This curious engraving is printed in an 1853 issue of The Illustrated Magazine of Art, along with an equally curious article. You may read the article for yourself, but the gist of it is this:
A certain John Hanstch of Nuremberg “made chariots which moved by a spring, and went two thousand paces an hour.” The engraving shows Herr Hanstch himself driving the thing. The rest of the short article is mostly filler about how amazed the people of olden times would have been if they could see our steam locomotives of today rocketing across the landscape.
Taking what seems to be the generally accepted estimate of two thousand paces to the mile, the thing moved at a rate of one mile per hour, which is not shockingly fast. In fact, it is about a third of the average person’s walking speed. At least the thing would not be very dangerous to pedestrians. The most decrepit among us could probably have seen it coming in plenty of time to shuffle out of the way.
Now here is the more curious thing: in his admittedly brief and lazy searching, Dr. Boli has not found a single reference to John Hanstch (or Johann Hantzsch, or any of the other variant spellings Dr. Boli could think of) who made clockwork chariots in the 1500s. The only results that come up are this article from this issue of this magazine. The article itself is no help: it gives as the source of its information “several special works upon the history of chariot building, and improvements in locomotion in the fifteenth and following centuries.” That is not very specific, though it sounds scholarly. The engraving leaves us with more questions: if the thing existed, it was so lavishly decorated that it could hardly have been the mechanic’s first attempt. One would not spend so much money—or rather, one’s patron would not spend so much money—on chimeras, seahorse-tailed dogs, and other grotesqueries unless the principle had already been demonstrated satisfactorily.

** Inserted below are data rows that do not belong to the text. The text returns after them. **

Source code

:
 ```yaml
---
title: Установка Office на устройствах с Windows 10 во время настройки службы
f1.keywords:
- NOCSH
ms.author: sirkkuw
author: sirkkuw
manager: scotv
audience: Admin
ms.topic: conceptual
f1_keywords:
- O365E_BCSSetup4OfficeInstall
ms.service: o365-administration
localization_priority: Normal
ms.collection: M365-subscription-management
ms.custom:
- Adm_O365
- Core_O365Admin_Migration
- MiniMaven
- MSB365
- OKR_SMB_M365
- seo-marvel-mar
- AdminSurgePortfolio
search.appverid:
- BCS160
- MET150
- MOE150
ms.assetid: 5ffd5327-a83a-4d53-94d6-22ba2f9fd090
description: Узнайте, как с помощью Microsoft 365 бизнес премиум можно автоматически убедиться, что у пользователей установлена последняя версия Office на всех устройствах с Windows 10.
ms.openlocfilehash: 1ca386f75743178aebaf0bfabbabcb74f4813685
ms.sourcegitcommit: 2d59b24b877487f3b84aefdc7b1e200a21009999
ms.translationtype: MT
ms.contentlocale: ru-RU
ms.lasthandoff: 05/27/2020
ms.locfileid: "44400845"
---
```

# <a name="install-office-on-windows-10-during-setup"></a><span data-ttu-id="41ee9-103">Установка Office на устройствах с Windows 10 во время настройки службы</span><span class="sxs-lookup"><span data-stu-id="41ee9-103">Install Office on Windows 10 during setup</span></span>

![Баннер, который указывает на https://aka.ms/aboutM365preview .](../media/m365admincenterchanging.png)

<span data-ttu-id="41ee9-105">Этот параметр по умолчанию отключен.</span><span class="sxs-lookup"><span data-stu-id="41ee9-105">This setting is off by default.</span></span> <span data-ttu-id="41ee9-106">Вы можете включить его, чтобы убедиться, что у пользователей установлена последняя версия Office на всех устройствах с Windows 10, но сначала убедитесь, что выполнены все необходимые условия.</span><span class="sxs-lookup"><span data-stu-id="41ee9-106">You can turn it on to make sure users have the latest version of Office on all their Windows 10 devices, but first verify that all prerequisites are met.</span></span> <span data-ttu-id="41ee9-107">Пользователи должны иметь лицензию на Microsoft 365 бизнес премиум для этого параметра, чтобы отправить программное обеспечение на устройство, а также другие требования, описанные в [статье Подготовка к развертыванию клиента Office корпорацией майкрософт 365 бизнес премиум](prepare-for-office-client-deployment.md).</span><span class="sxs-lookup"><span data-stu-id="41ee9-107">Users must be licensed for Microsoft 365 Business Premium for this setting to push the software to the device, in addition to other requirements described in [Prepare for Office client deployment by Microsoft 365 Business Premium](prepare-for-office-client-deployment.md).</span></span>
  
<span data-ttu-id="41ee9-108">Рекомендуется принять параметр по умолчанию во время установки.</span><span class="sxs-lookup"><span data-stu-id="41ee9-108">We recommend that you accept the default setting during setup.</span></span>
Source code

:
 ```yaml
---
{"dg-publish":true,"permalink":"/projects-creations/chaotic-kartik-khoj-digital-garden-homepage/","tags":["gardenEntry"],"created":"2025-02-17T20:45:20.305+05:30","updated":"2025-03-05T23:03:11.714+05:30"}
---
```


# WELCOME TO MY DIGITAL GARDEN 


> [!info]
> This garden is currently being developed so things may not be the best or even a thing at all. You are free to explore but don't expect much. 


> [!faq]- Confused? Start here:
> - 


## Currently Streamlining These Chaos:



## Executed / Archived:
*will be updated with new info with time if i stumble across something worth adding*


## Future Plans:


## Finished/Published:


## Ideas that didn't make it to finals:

So Dr. Boli puts the question to the Internet at large, or at least to that elite (which is Internet-speak for “small”) group of readers who visit his Magazine: Is there any other record of this sixteenth-century wind-up chariot? Or is this a rather expensive hoax, in which an engraver put considerable effort into a fanciful conception of what a fifteenth-century clockwork chariot would look like if such a thing had existed?